0

I'm developing a multi-language piece of software (first time working on anything other than English).

I've made code that reads in multiple localization files, the user then selects their language, and that localization file is used.

This all works fine and dandy, but when I try to display symbols from foreign languages (like Korean) it does not show the correct symbols.

Is there something special I need to do to store Chinese, Korean, Japanese, etc into strings? One of my Korean Localization files looks like this....

[Labels]
Username=사용자 이름
Password=암호

So in my code I have a function that gets the designated string like this...

const std::string& UsernameLabel = GetLocalizationString("Korean", "Labels", "Username");
const std::string& PasswordLabel = GetLocalizationString("Korean", "Labels", "Password");
Rick
  • 353
  • 1
  • 16
  • 1
    How do you display them? By printing into standard output? – HolyBlackCat Jan 31 '18 at 07:59
  • 4
    "Foreign language" seems not the real issue. The real issue is probably the handling of non-ASCII characters. Also, your foreign language is someone's native language. –  Jan 31 '18 at 08:00
  • May want to look into `std::wstring`, but I'm not sure what encoding you are working with. – user4581301 Jan 31 '18 at 08:07
  • How are these strings encoded? Maybe UTF-8 or ISO-2022-KR? And what is the encoding of the terminal? What is shown instead of the correct symbols? – Olaf Dietsche Jan 31 '18 at 08:08
  • 1
    UTF8 is probably what you are looking for. https://stackoverflow.com/questions/3011082/how-to-write-a-stdstring-to-a-utf-8-text-file – schorsch312 Jan 31 '18 at 08:09
  • yes, UTF8 with std::string is the choice. Forget std::wstring and wchar_t, unless operating wih the Windows API. – The Techel Jan 31 '18 at 08:10
  • @HolyBlackCat I will be displaying them via std::cout, but right now I am just checking their value in the debugger watch list (they turn into gibberish). – Rick Jan 31 '18 at 08:13
  • @TheTechel I've never had to change encoding's before. Do I need to set my Visual Studio project to user a UTF8 encoding (somehow) or just the text file that stores all the localization? – Rick Jan 31 '18 at 08:15
  • On Windows the dominant encoding seems to be [UTF-16](https://en.wikipedia.org/wiki/Unicode_in_Microsoft_Windows), see also https://stackoverflow.com/q/166503/1741542 – Olaf Dietsche Jan 31 '18 at 08:17

2 Answers2

5

The root of the issue is std::string itself as it deals with chars (that is equal to 1 byte in most cases). As soon as you plan to develop multi-language software, you have to do one of the following:

  • Use std::wstring as it deals with "wide chars" (usually 2 bytes on Windows). Easy to do, covers most cases.
  • Step away from standard string classes and use UTF-8 (or UTF-32 etc.) encoding to represent UI info. Thus, it means working with byte buffers, not strings because some symbols are encoded with multiple bytes, some bytes are not symbols at all (like emoji modifiers for skin color, gender etc.). The most correct approach, may be time-consuming.

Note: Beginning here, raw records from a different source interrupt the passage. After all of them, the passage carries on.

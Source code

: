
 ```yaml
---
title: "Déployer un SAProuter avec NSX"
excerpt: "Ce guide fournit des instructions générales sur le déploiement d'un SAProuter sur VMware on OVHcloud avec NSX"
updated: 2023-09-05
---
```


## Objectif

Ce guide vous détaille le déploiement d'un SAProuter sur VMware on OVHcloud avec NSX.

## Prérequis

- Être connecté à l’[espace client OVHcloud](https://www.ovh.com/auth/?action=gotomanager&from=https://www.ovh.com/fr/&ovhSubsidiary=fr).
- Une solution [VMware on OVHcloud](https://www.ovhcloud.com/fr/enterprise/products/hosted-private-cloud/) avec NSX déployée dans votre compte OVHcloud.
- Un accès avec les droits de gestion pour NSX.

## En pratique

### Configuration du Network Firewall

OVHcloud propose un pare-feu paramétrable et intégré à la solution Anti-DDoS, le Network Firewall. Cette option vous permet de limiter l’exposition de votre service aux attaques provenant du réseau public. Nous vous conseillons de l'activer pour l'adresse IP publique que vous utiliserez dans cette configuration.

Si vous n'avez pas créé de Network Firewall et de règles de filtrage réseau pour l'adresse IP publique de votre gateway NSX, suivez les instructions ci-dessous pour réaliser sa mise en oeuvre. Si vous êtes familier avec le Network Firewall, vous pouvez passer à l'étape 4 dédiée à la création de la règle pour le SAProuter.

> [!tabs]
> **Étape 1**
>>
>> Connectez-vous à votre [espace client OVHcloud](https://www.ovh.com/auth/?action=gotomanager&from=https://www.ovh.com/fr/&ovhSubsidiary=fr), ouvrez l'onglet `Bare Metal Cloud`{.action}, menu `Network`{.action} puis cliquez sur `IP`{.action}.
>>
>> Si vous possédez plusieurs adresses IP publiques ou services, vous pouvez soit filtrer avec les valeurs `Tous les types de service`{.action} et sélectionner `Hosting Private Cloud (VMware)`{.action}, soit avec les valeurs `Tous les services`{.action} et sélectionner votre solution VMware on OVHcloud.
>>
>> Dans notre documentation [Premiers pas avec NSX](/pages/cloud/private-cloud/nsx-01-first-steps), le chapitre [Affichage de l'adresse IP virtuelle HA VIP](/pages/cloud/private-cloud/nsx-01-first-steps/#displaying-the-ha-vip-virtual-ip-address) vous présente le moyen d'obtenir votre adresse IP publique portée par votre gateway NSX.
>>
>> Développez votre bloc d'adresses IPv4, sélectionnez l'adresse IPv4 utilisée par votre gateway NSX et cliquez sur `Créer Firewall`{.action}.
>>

Update: also, you may find this discussion useful: std::wstring VS std::string

Melebius
  • 6,183
  • 4
  • 39
  • 52
Yury Schkatula
  • 5,291
  • 2
  • 18
  • 42
  • Interesting side note, according to the C++ standard, "The sizeof operator yields the number of bytes" and "sizeof(char), sizeof(signed char) and sizeof(unsigned char) are 1" (Quoting N4700, [expr.sizeof]) so I'm pretty sure that means no matter how many bits are in a `char`, it is still one byte. – user4581301 Jan 31 '18 at 08:43
  • @user4581301 As far as the C++ standard is concerned, a byte and a `char` are pretty much the same thing. – Sebastian Redl Jan 31 '18 at 09:28
  • "wide chars" have some of the same problems as UTF-8 - i.e. some symbols are represented by more than one 16-bit "wide chars"; so if you want to do it right you gain very little by doing that. – Hans Olsson Jan 31 '18 at 10:13
  • @HansOlsson, as long as you work with UTF-8 as a byte stream/buffer, "there is no char". Just let system-level API to render that bytes on the screen. – Yury Schkatula Jan 31 '18 at 11:07
  • @YurySchkatula agreed for UTF-8, my point is that this also holds for "wide chars", and you cannot just drop the right-most "wide character" if the string is too long or assume that 10 wide characters are twice as long as 5 wide characters (on the screen). – Hans Olsson Jan 31 '18 at 11:11
1

Wide characters should suit your situation,Such as unicode,I am from above country, hope can help you.

EricChiu
  • 26
  • 1